Niagara University’s College of Business Administration held its fourth annual “Rally in Gally” on Sept. 20, 2018. Dr. Mark Frascatore, dean of the college, and prominent businessman Scott Friedman Esq. addressed more than 180 students. Both speakers focused on the importance of entrepreneurship as central to an industrious and successful life.
This was the inaugural rally for Dr. Frascatore, who assumed the role of dean this summer. He discussed how his willingness to take advantage of opportunities led him to discover his calling to an academic life. He also noted how a trusted mentor helped him take the first steps on his career path. For Dr. Frascatore, the willingness to move “out of your comfort zone” and pursue opportunities are important hallmarks of an enterprising individual.

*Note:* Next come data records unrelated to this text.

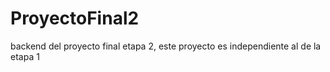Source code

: # ProyectoFinal2
backend del proyecto final etapa 2, este proyecto es independiente al de la etapa 1 
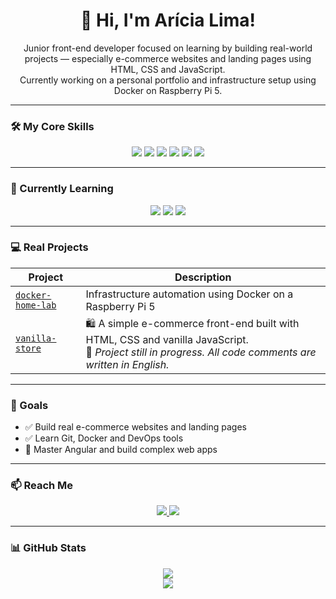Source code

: <h1 align="center">👋 Hi, I'm Arícia Lima!</h1>

<p align="center">
Junior front-end developer focused on learning by building real-world projects — especially e-commerce websites and landing pages using HTML, CSS and JavaScript.
<br />
Currently working on a personal portfolio and infrastructure setup using Docker on Raspberry Pi 5.
</p>

---

### 🛠️ My Core Skills

<p align="center">
  <img src="https://img.shields.io/badge/-HTML5-E34F26?style=for-the-badge&logo=html5&logoColor=white" />
  <img src="https://img.shields.io/badge/-CSS3-1572B6?style=for-the-badge&logo=css3&logoColor=white" />
  <img src="https://img.shields.io/badge/-JavaScript-F7DF1E?style=for-the-badge&logo=javascript&logoColor=black" />
  <img src="https://img.shields.io/badge/-Git/GitHub-181717?style=for-the-badge&logo=github&logoColor=white" />
  <img src="https://img.shields.io/badge/-Docker-2496ED?style=for-the-badge&logo=docker&logoColor=white" />
  <img src="https://img.shields.io/badge/-Linux-FCC624?style=for-the-badge&logo=linux&logoColor=black" />
</p>

---

### 🌱 Currently Learning

<p align="center">
  <img src="https://img.shields.io/badge/-Angular-DD0031?style=for-the-badge&logo=angular&logoColor=white" />
  <img src="https://img.shields.io/badge/-Node.js-339933?style=for-the-badge&logo=node.js&logoColor=white" />
  <img src="https://img.shields.io/badge/-C-00599C?style=for-the-badge&logo=c&logoColor=white" />
</p>

---

### 💻 Real Projects

| Project | Description |
|--------|-------------|
| [`docker-home-lab`](https://github.com/AriciaLima/docker-home-lab) | Infrastructure automation using Docker on a Raspberry Pi 5 |
| [`vanilla-store`](https://github.com/AriciaLima/vanilla-store) | 🛍️ A simple e-commerce front-end built with HTML, CSS and vanilla JavaScript.<br>📌 *Project still in progress. All code comments are written in English.* |

---

### 💼 Goals

- ✅ Build real e-commerce websites and landing pages  
- ✅ Learn Git, Docker and DevOps tools  
- 🚧 Master Angular and build complex web apps  

---

### 📫 Reach Me

<p align="center">
  <a href="mailto:ariciafariasl@gmail.com">
    <img src="https://img.shields.io/badge/-Email-D14836?style=for-the-badge&logo=gmail&logoColor=white" />
  </a>
  <a href="https://www.linkedin.com/in/ariciafariaslima/">
    <img src="https://img.shields.io/badge/-LinkedIn-0A66C2?style=for-the-badge&logo=linkedin&logoColor=white" />
  </a>
</p>

---

### 📊 GitHub Stats

<p align="center">
  <img src="https://github-readme-stats.vercel.app/api?username=AriciaLima&show_icons=true&theme=tokyonight" />
  <br />
  <img src="https://github-readme-streak-stats.herokuapp.com/?user=AriciaLima&theme=tokyonight" />
</p>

Friedman, chairman of Lippes Mathias Wexler Friedman LLP, general partner in Impact Capital of New York LLC, and principal and senior Advisor in Delphi21 Advisors LLC., spent the afternoon with the students and faculty of the College of Business Administration. He came early to “help set up” and spent time talking with students and faculty before the event. His address to the college, “Entrepreneurialism: A View from the Middle,” focused on the importance of investing yourself in whatever work you do. He also talked about his study of positive psychology, and the acronym HAPPY. The concepts behind the acronym are presented in a book he and Bob Rich co-authored (with Mike Pehanich), titled Secrets from the Delphi Café’: Unlocking the Code to Happiness. The idea, in short, is that making healthy choices, being productive and maintaining a youthful curiosity throughout life are related to happiness.
The common themes of seeking personal growth, being enterprising and not fearing risk link the speakers’ messages to Dr. Frascatore’s vision for an entrepreneurial focus in the College of Business Administration. He sees entrepreneurship not simply as a type of business endeavor, but rather as a general mindset that will benefit students as they engage the university’s mission of developing “the whole person, mind, body, heart and soul.”